Go ahead, please. So how do we go about it, and I really want to start by acknowledging our promotores who are lay health professionals, peer educators who really started working with the basics with the clients. And they said, "Okay, tell me where you're from in Mexico," and they go to Google Earth and show where Mexico was their hometown, and they would be so enchanted by seeing their hometown that they would really say, "Wow, show me more." And then they'd start showing them what the computer was for. We were really surprised to find out that a lot of our clients have had some introduction to either the Internet or a computer.

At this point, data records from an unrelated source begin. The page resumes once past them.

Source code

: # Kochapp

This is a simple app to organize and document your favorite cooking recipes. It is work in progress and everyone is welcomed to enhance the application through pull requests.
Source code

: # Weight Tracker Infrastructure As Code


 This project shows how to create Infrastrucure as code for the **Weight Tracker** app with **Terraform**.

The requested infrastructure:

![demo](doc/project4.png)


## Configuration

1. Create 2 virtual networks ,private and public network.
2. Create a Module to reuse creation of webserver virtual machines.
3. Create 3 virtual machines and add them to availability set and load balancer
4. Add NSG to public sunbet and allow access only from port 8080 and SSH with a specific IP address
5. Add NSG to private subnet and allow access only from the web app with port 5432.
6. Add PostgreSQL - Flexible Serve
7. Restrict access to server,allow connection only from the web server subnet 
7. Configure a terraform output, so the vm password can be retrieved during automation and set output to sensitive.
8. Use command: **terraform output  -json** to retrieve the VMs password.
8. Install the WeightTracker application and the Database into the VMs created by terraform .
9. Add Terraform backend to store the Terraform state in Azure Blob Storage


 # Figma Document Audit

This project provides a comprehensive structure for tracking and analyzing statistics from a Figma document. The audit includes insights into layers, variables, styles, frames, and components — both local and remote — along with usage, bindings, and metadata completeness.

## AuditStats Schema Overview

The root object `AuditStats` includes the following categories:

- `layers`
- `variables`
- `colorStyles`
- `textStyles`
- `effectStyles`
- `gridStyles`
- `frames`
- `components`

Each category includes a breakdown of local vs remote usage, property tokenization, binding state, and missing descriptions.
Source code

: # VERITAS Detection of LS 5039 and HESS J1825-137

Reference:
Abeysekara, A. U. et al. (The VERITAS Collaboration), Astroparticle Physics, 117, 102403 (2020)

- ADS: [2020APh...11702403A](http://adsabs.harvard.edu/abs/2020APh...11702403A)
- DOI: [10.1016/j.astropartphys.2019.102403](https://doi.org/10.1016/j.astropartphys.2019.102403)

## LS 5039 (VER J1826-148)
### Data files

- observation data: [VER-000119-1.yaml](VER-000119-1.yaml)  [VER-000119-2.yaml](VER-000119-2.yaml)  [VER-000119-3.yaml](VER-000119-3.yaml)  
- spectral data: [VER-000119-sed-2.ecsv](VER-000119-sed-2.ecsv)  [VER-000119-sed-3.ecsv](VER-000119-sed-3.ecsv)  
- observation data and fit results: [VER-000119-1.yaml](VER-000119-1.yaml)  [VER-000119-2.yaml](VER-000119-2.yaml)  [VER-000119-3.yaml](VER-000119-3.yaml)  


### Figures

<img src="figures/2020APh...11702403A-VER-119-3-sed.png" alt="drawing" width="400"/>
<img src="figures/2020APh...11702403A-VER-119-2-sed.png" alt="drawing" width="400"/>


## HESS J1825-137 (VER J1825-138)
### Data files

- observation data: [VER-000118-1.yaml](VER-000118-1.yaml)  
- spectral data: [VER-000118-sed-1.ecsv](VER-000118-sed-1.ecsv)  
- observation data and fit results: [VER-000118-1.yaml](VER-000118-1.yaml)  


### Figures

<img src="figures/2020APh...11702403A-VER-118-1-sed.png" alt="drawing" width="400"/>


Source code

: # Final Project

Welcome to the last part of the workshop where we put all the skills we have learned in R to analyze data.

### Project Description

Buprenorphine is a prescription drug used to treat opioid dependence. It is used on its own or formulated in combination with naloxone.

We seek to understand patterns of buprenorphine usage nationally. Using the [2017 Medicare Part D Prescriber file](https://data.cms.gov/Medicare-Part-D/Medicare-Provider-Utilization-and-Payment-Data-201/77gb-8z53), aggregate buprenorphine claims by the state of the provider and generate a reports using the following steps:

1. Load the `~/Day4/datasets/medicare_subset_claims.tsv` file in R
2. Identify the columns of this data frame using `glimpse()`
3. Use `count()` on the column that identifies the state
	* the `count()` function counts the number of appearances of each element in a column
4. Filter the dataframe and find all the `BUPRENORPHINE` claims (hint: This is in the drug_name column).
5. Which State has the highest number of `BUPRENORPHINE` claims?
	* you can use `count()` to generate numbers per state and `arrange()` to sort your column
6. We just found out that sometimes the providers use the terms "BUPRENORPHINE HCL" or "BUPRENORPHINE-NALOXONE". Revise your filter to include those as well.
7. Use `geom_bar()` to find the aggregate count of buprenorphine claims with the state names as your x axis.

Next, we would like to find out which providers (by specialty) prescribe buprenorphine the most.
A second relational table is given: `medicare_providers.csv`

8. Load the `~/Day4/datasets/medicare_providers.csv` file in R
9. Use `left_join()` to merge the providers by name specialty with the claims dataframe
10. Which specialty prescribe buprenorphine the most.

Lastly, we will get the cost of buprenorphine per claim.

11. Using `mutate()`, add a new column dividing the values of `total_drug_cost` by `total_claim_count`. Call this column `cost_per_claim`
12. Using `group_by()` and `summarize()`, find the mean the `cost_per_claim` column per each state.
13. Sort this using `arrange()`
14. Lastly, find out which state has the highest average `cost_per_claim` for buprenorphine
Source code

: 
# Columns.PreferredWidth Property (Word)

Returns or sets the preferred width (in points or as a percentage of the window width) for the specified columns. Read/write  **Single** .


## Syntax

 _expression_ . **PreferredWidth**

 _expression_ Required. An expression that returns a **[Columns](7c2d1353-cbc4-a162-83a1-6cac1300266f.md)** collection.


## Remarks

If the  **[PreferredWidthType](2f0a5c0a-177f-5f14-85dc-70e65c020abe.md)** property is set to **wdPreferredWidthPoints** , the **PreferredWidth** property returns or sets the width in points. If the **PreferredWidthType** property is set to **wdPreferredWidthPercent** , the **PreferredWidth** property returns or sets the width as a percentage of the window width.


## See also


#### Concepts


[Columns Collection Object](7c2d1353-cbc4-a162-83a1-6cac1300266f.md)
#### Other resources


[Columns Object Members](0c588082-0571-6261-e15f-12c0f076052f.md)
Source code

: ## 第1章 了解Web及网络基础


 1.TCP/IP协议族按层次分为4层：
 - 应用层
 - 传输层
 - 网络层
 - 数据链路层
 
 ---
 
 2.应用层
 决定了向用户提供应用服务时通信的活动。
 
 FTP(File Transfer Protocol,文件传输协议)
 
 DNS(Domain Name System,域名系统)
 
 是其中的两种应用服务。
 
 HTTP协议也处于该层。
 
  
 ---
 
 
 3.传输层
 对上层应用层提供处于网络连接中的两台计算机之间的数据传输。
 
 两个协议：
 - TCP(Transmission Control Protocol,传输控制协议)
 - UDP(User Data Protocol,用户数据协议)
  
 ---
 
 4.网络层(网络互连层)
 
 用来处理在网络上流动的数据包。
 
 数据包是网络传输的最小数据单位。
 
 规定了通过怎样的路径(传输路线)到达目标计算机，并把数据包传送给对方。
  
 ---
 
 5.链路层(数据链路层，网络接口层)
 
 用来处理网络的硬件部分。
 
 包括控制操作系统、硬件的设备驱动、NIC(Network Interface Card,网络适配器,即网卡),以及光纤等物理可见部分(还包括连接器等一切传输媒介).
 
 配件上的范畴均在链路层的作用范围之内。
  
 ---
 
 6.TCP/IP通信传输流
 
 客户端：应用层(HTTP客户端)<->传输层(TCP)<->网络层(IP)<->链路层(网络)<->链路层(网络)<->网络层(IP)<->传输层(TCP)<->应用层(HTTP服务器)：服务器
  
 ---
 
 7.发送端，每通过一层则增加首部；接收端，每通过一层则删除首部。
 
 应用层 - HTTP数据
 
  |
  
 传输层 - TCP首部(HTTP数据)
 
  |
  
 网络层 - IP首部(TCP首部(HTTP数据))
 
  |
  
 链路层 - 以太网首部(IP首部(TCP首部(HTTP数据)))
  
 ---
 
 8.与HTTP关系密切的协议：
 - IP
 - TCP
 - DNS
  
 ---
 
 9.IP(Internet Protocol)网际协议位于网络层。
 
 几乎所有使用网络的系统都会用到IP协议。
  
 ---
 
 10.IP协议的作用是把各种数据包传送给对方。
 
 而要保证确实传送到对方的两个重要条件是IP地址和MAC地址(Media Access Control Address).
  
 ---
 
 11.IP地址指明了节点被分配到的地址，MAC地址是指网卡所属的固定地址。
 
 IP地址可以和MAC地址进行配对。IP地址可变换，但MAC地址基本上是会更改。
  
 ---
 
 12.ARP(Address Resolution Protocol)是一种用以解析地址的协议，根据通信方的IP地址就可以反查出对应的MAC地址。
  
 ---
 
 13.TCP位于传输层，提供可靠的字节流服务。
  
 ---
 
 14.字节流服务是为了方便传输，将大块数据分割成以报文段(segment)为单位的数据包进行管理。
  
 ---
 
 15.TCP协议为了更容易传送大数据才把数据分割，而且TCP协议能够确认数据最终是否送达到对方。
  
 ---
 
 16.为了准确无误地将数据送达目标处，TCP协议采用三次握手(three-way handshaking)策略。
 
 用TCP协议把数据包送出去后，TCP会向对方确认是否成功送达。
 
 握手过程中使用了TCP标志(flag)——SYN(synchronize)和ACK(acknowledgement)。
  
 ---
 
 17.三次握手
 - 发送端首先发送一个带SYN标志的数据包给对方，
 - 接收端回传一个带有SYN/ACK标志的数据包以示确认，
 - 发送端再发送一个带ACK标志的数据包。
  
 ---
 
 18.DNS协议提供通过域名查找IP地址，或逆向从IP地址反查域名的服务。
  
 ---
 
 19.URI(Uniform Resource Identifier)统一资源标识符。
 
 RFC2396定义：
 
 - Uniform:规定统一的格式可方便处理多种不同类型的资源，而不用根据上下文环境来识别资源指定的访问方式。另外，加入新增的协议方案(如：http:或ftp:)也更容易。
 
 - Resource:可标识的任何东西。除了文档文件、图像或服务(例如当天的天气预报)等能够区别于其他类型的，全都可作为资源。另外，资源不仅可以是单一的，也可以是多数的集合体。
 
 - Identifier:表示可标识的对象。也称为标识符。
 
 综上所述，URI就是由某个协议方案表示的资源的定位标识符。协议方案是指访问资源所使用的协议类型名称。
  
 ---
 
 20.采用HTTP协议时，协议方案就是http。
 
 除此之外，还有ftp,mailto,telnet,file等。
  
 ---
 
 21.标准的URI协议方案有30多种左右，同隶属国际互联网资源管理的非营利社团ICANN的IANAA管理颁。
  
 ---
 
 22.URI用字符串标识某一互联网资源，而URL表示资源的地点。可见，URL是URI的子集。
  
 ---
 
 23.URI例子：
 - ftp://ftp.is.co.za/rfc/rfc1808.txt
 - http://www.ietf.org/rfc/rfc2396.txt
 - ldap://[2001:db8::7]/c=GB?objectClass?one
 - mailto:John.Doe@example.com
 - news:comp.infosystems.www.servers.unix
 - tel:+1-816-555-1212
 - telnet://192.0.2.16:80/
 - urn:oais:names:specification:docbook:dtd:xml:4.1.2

Of course, some had not had access. So what we would do is provide everyone with a little overview of the Internet, the links that are available on MiVIA, explaining to them how important the MiVIA purpose is in terms of having a safe place for their information, and however, these years that we've been involved with the project we have over 6,000 clients enrolled right here in Sonoma County. For people that are beginners in understanding the Internet, we realized the training can be a little intense, so since we see them in health care in our mobile clinics, the promotores would revisit that with them at subsequent visits. And of course, the more they started getting involved in putting their own data in, the more it created better understanding of their data, sharing data with others, and putting data on their families.

Next slide, please. So here's what the clients told us, and we observed. That it was reducing digital disparities. It provided them access to health and community services, clinics, libraries, and ESL classes, and here is what happened.

We would work with local community-based organizations to bring people to resources so that they knew if we started the training on the computer that they could go to the Resource Center or to the library. Many of them didn't know a library existed in their community, and now they're able to go there to access the MiVIA and to start getting books for their families, ESL classes for themselves. It really empowered them to be involved in their health condition. They would ask questions upon seeing the clinicians for different diagnoses.

They would ask the promotore, "If my child has asthma, what does that mean?  I'm on this medication?" And so the promotores would say, "Well, bring your medications, and we'll show you how you can learn more information about them." And they would introduce them to the website of MedlinePlus, which I'm sure a lot of you are aware have tutorials in Spanish and English and a lot of great information to help them gain more knowledge and control of their own health condition. And a lot of patients would just tell us, you know, I have the peace of mind now knowing that I can go visit my son in a another community, and that if I were to get sick, I could provide that clinician with my MiVIA account, and they would know that I'm a diabetic and they would know what medications I'm taking. Next slide, please. For the homeless we have some really interesting lessons learned.

Many were thrilled to have a concise place to store their health information and just as Jim stated before, some of them were a little skeptical. They were concerned about Big Brother and who might be viewing their information. We also learned that homeless shelters enter data on their clients into a HUD HIMS database that includes a photo ID. And some relevant demographic information, and we were able to copy and paste some of that same information with the client's permission into their MiVIA account.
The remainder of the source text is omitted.